AMSTERDAM – Amid the horrifying news from Japan, the establishment of new standards of political leadership there is easy to miss – in part because the Japanese media follow old habits of automatically criticizing how officials are dealing with the calamity, and many foreign reporters who lack perspective simply copy that critical tone. But, compared to the aftermath of the catastrophic Kobe earthquake of 1995, when the authorities appeared to wash their hands of the victims’ miseries, the difference could hardly be greater.
This time, Prime Minister Naoto Kan’s DPJ (Democratic Party of Japan) government is making an all-out effort, with unprecedented intensive involvement of his cabinet and newly formed specialized task forces. The prime minister himself is regularly televised with relevant officials wearing the work fatigues common among Japanese engineers.
In 1995, Kobe citizens extricated from the rubble were looked after if they belonged to corporations or religious groups. Those who did not were expected to fend mostly for themselves. This reflected a ‘feudal’ like corporatist approach, in which the direct relationship between the citizen and the state played no role. This widely condemned governmental neglect of the Kobe earthquake victims was among the major sources of public indignation that helped popularize the reform movement from which Kan emerged.

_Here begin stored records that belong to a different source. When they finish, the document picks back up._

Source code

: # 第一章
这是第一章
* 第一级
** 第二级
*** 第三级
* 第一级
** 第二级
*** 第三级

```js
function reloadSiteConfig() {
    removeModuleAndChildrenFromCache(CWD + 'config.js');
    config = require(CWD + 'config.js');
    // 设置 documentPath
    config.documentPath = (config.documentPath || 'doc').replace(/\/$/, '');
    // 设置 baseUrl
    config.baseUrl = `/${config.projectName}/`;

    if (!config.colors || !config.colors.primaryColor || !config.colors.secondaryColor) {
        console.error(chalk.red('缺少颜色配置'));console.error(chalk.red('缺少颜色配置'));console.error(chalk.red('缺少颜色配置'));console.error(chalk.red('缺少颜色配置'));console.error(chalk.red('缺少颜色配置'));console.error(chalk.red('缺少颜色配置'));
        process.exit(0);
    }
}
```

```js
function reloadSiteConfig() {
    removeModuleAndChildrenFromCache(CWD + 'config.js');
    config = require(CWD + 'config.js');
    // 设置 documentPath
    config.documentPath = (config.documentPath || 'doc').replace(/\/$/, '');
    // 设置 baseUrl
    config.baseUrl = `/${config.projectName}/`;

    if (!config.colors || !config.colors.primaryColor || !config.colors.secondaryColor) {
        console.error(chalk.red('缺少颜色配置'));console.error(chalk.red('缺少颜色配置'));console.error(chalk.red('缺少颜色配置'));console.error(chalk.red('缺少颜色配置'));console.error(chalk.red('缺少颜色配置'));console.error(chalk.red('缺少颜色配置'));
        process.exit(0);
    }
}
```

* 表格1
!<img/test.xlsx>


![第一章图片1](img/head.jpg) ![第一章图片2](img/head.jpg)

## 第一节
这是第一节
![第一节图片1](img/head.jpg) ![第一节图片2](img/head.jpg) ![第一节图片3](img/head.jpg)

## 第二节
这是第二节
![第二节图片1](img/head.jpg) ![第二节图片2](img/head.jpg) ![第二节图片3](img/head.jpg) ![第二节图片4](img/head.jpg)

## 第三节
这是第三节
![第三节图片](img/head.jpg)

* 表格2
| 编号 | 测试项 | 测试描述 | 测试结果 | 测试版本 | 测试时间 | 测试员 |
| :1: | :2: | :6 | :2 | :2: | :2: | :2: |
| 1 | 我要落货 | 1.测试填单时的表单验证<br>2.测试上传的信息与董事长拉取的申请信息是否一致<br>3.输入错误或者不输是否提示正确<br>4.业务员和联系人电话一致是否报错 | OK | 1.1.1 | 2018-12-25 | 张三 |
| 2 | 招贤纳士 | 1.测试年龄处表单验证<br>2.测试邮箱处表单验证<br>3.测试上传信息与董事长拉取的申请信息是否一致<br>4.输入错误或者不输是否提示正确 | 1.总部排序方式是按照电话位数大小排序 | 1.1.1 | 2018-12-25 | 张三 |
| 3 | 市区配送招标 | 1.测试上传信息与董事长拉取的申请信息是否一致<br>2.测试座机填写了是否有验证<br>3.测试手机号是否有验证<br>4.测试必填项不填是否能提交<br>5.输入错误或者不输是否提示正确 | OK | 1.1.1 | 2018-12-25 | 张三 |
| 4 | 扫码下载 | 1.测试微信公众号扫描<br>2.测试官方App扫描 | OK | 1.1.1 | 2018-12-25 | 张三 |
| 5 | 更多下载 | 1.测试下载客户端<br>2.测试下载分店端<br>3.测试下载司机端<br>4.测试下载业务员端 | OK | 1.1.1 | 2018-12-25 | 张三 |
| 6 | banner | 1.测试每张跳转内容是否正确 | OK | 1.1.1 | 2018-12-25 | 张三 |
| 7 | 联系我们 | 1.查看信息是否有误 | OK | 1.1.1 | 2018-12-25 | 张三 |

Unfortunately, today’s Japanese media are overlooking that historical context. For example, the newspaper Nihon Keizai Shimbun recently lamented the shortcomings of the Kan government’s response, emphasizing the poor lines of command running from the cabinet to officials carrying out rescue and supply operations. But it failed to point out that the feebleness of such coordination, linked to an absence of cabinet-centered policymaking, was precisely the main weakness of Japan’s political system that the founders of the DPJ set out to overcome.